May the Father of All Mercies Scatter Light

Stand for Israel  |  December 19, 2019

Washington and Lafayette at Valley Forge
Washington and Lafayette at Valley Forge

Around Thanksgiving time, we celebrated the friendship to the Jewish people showed by America’s first president, George Washington. And as the Jewish people prepare to celebrate Hanukkah, we remember President Washington again.

In 2006, author Stephen Krensky published a wonderful book children’s book called Hanukkah at Valley Forge. Now, Krensky’s story has not been proven (neither has it been disproven), but it goes something like this:

General Washington, leader of the revolutionaries fighting their British overlords, encounters a Jewish soldier of Polish extraction as he lights a menorah. Curious as to this custom, Washington stops and learns about Hanukkah from the soldier.

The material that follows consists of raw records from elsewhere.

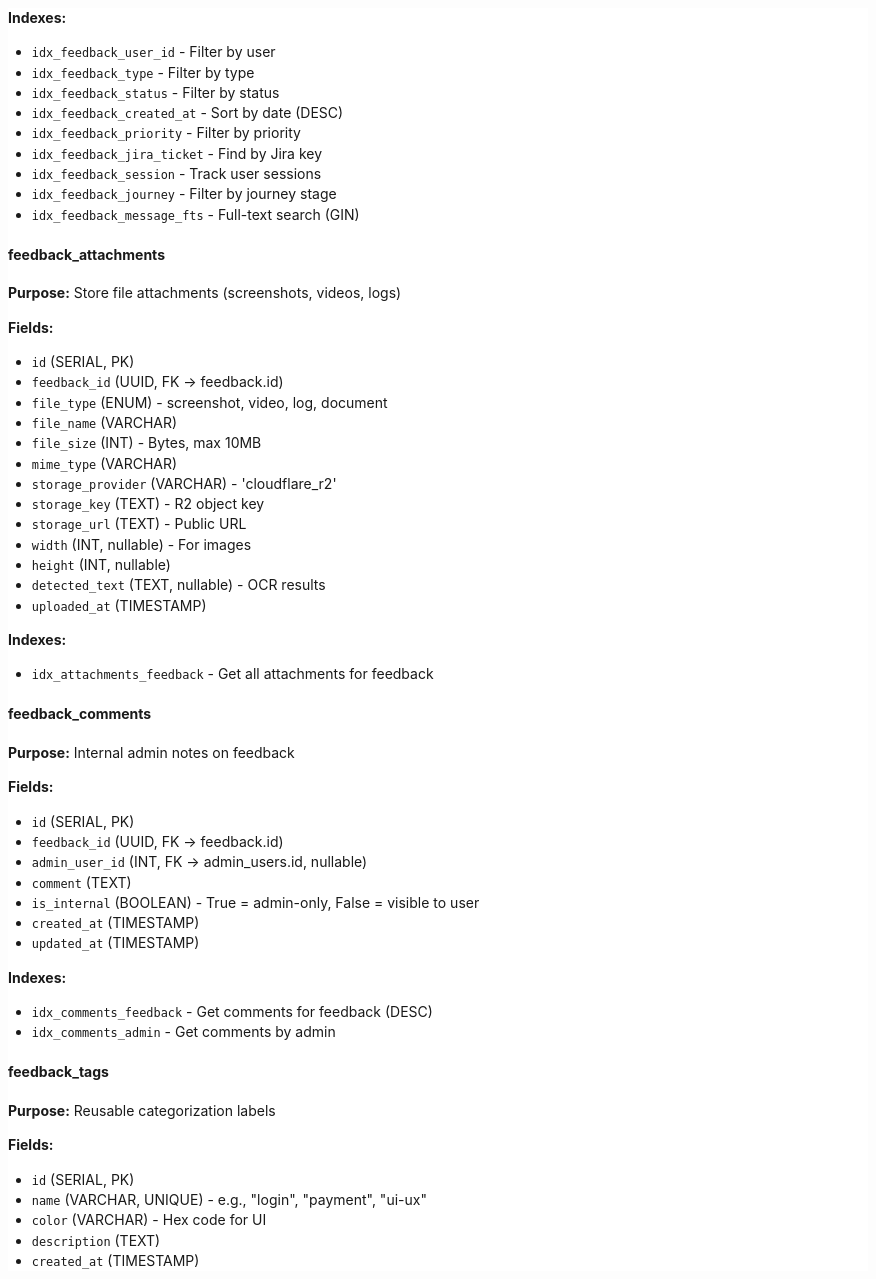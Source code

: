 **Indexes:**
- `idx_feedback_user_id` - Filter by user
- `idx_feedback_type` - Filter by type
- `idx_feedback_status` - Filter by status
- `idx_feedback_created_at` - Sort by date (DESC)
- `idx_feedback_priority` - Filter by priority
- `idx_feedback_jira_ticket` - Find by Jira key
- `idx_feedback_session` - Track user sessions
- `idx_feedback_journey` - Filter by journey stage
- `idx_feedback_message_fts` - Full-text search (GIN)

#### **feedback_attachments**
**Purpose:** Store file attachments (screenshots, videos, logs)

**Fields:**
- `id` (SERIAL, PK)
- `feedback_id` (UUID, FK → feedback.id)
- `file_type` (ENUM) - screenshot, video, log, document
- `file_name` (VARCHAR)
- `file_size` (INT) - Bytes, max 10MB
- `mime_type` (VARCHAR)
- `storage_provider` (VARCHAR) - 'cloudflare_r2'
- `storage_key` (TEXT) - R2 object key
- `storage_url` (TEXT) - Public URL
- `width` (INT, nullable) - For images
- `height` (INT, nullable)
- `detected_text` (TEXT, nullable) - OCR results
- `uploaded_at` (TIMESTAMP)

**Indexes:**
- `idx_attachments_feedback` - Get all attachments for feedback

#### **feedback_comments**
**Purpose:** Internal admin notes on feedback

**Fields:**
- `id` (SERIAL, PK)
- `feedback_id` (UUID, FK → feedback.id)
- `admin_user_id` (INT, FK → admin_users.id, nullable)
- `comment` (TEXT)
- `is_internal` (BOOLEAN) - True = admin-only, False = visible to user
- `created_at` (TIMESTAMP)
- `updated_at` (TIMESTAMP)

**Indexes:**
- `idx_comments_feedback` - Get comments for feedback (DESC)
- `idx_comments_admin` - Get comments by admin

#### **feedback_tags**
**Purpose:** Reusable categorization labels

**Fields:**
- `id` (SERIAL, PK)
- `name` (VARCHAR, UNIQUE) - e.g., "login", "payment", "ui-ux"
- `color` (VARCHAR) - Hex code for UI
- `description` (TEXT)
- `created_at` (TIMESTAMP)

Now, as we said, there is no way to prove the historical accuracy of this story. But as we learned last month, Washington did communicate loudly and openly his love for the Jewish people.

In the letter to a synagogue mentioned above, doesn’t President Washington’s message sound a bit like one that would fit with “The Festival of Lights”?

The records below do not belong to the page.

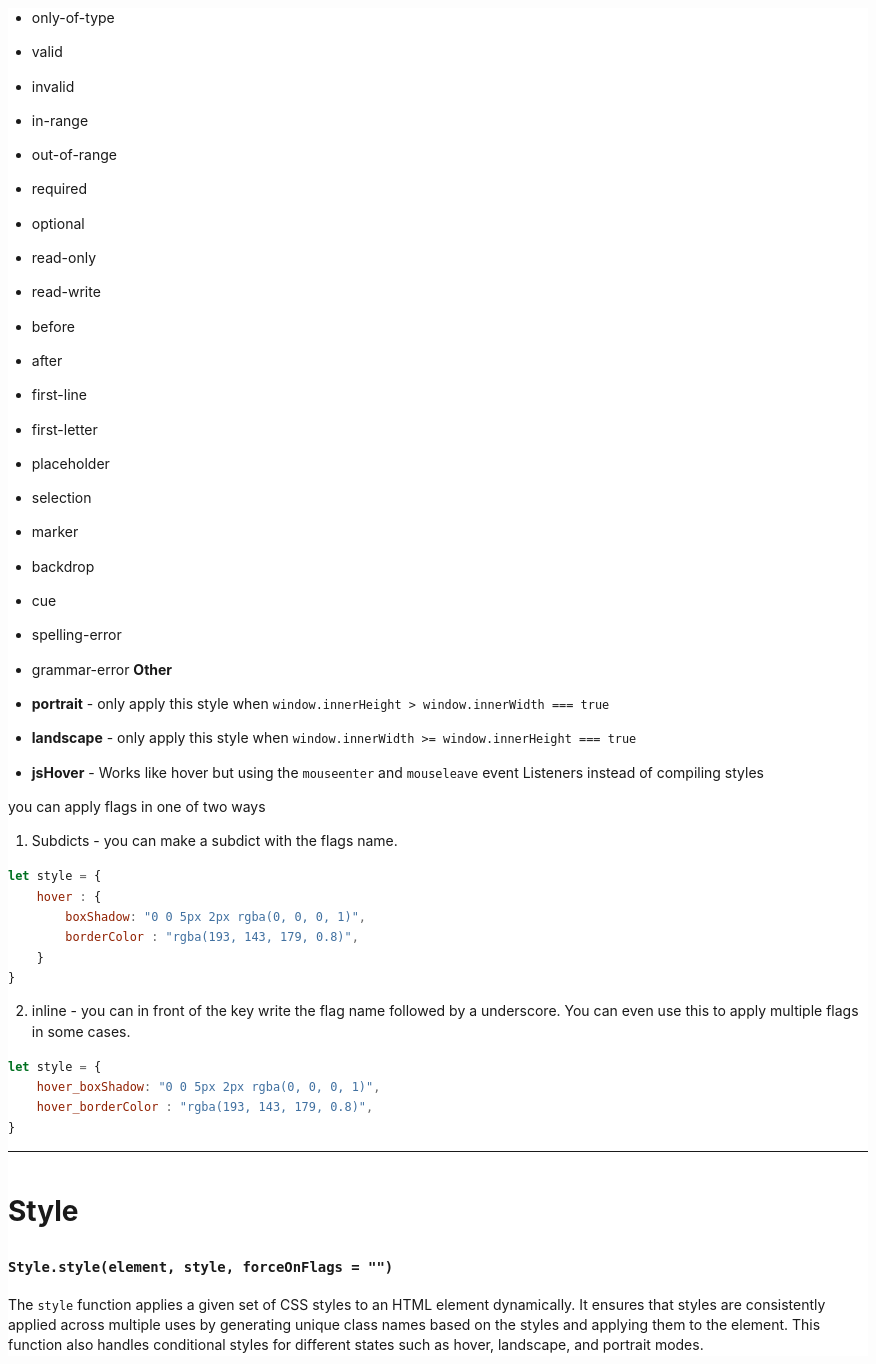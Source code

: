  - only-of-type       
 - valid              
 - invalid            
 - in-range           
 - out-of-range       
 - required           
 - optional           
 - read-only          
 - read-write         

 - before
 - after
 - first-line
 - first-letter
 - placeholder
 - selection
 - marker
 - backdrop
 - cue
 - spelling-error
 - grammar-error
**Other**
 - **portrait** - only apply this style when `window.innerHeight > window.innerWidth === true`
 - **landscape** - only apply this style when `window.innerWidth >= window.innerHeight === true`
 - **jsHover** - Works like hover but using the `mouseenter` and `mouseleave` event Listeners instead of compiling styles

you can apply flags in one of two ways
1. Subdicts - you can make a subdict with the flags name.
```js
let style = {
	hover : {
		boxShadow: "0 0 5px 2px rgba(0, 0, 0, 1)",
		borderColor : "rgba(193, 143, 179, 0.8)",
	}
}
```
2. inline - you can in front of the key write the flag name followed by a underscore. You can even use this to apply multiple flags in some cases.
```js
let style = {
	hover_boxShadow: "0 0 5px 2px rgba(0, 0, 0, 1)",
	hover_borderColor : "rgba(193, 143, 179, 0.8)",
}
```
 - - - 
# Style
### `Style.style(element, style, forceOnFlags = "")`

The `style` function applies a given set of CSS styles to an HTML element dynamically. It ensures that styles are consistently applied across multiple uses by generating unique class names based on the styles and applying them to the element. This function also handles conditional styles for different states such as hover, landscape, and portrait modes.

May the father of all mercies scatter light and not darkness in our paths, and make us all in our several vocations useful here, and in his own due time and way everlastingly happy.

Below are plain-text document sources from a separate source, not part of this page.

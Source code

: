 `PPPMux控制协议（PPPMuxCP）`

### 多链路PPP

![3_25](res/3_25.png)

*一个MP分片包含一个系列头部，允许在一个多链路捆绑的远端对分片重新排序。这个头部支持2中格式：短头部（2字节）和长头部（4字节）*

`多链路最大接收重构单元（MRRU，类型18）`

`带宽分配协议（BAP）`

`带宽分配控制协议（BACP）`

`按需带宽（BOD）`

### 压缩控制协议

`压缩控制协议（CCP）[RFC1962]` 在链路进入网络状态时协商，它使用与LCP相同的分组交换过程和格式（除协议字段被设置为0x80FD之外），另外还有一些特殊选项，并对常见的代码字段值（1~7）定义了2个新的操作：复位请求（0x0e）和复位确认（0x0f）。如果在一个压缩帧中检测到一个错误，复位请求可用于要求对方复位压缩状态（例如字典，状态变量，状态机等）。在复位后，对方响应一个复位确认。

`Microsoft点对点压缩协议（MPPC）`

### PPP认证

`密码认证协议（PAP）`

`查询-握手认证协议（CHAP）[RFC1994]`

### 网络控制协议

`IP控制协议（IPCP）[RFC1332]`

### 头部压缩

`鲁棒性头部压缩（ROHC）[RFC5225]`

And, looking back at the war Washington and his fellow founding fathers were fighting, doesn’t its story — a small band of ragtag soldiers fighting for freedom, religious and otherwise, miraculously overcome a far larger and better-equipped opponent — sound a bit like that of Hanukkah, where the Jewish band of Maccabees defeated the far greater Greeks? We thought so. Happy Hanukkah to all of our Jewish friends, in the U.S., in Israel, and elsewhere. My God’s light scatter the darkness that might cross your paths.